*** Opening of Records shown ***

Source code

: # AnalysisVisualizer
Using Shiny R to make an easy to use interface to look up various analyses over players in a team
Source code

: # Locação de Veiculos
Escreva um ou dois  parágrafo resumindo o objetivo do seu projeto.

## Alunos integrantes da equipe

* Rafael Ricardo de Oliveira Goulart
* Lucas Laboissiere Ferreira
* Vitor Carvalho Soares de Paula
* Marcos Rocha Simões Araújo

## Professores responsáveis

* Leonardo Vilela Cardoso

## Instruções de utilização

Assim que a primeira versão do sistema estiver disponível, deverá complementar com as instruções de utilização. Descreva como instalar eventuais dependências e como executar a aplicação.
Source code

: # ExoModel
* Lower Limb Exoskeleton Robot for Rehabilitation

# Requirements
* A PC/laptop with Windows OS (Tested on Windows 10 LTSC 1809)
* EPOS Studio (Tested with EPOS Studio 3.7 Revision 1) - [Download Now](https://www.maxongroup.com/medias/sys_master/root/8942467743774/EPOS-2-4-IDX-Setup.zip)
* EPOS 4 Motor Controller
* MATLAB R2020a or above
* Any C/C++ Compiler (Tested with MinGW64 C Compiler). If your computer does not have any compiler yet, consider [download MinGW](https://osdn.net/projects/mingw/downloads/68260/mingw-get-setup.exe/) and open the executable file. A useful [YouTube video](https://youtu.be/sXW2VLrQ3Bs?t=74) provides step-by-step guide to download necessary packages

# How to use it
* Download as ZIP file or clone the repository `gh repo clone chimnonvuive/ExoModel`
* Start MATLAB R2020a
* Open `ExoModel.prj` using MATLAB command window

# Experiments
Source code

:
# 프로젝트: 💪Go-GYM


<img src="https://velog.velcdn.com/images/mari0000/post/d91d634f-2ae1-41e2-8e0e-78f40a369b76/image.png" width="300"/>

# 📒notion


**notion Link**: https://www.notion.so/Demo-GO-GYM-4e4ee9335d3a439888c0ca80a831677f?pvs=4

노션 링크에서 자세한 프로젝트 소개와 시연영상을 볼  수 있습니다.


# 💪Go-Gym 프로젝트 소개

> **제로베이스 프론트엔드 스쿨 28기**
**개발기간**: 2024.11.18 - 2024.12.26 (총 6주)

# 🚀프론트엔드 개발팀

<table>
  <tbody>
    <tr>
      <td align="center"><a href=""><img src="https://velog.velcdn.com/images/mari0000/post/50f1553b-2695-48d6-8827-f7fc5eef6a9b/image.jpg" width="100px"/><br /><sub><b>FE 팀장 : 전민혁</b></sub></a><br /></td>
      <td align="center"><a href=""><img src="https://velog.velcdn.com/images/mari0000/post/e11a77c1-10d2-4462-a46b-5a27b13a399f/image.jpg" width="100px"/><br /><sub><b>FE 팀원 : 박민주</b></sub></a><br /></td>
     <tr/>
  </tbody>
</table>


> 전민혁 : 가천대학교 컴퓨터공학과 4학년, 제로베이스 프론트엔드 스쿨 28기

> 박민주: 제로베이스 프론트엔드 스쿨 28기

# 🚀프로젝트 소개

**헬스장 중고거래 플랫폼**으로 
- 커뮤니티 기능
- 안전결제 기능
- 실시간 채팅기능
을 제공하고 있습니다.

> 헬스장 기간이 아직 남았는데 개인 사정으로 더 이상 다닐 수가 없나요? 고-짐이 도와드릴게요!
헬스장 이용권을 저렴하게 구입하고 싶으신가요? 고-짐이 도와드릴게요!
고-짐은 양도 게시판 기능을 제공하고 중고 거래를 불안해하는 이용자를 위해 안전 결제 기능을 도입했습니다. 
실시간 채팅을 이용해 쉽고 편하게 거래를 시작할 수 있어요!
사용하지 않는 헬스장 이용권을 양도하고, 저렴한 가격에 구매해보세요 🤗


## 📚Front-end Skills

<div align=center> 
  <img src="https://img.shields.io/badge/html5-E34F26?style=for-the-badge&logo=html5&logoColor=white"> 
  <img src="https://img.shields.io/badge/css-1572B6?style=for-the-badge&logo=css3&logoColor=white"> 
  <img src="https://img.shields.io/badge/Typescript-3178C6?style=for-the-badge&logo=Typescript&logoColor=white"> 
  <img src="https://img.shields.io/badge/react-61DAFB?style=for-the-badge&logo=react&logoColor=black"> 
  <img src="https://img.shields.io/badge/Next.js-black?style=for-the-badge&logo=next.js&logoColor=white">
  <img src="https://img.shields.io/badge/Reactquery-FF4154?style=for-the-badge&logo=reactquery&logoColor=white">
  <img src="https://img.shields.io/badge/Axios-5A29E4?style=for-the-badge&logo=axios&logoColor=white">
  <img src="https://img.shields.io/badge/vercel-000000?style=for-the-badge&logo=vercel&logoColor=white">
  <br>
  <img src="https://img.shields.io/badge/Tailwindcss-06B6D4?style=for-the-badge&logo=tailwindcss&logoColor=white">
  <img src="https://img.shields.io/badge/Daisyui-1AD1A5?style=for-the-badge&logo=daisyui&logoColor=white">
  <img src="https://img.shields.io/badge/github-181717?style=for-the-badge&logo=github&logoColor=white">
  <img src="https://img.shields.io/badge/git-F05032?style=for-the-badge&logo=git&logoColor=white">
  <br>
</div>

*** Close of Records shown ***

Instructions to follow: Copy each line above holding "with".

Answer box:
* A PC/laptop with Windows OS (Tested on Windows 10 LTSC 1809)
* EPOS Studio (Tested with EPOS Studio 3.7 Revision 1) - [Download Now](https://www.maxongroup.com/medias/sys_master/root/8942467743774/EPOS-2-4-IDX-Setup.zip)
* Any C/C++ Compiler (Tested with MinGW64 C Compiler). If your computer does not have any compiler yet, consider [download MinGW](https://osdn.net/projects/mingw/downloads/68260/mingw-get-setup.exe/) and open the executable file. A useful [YouTube video](https://youtu.be/sXW2VLrQ3Bs?t=74) provides step-by-step guide to download necessary packages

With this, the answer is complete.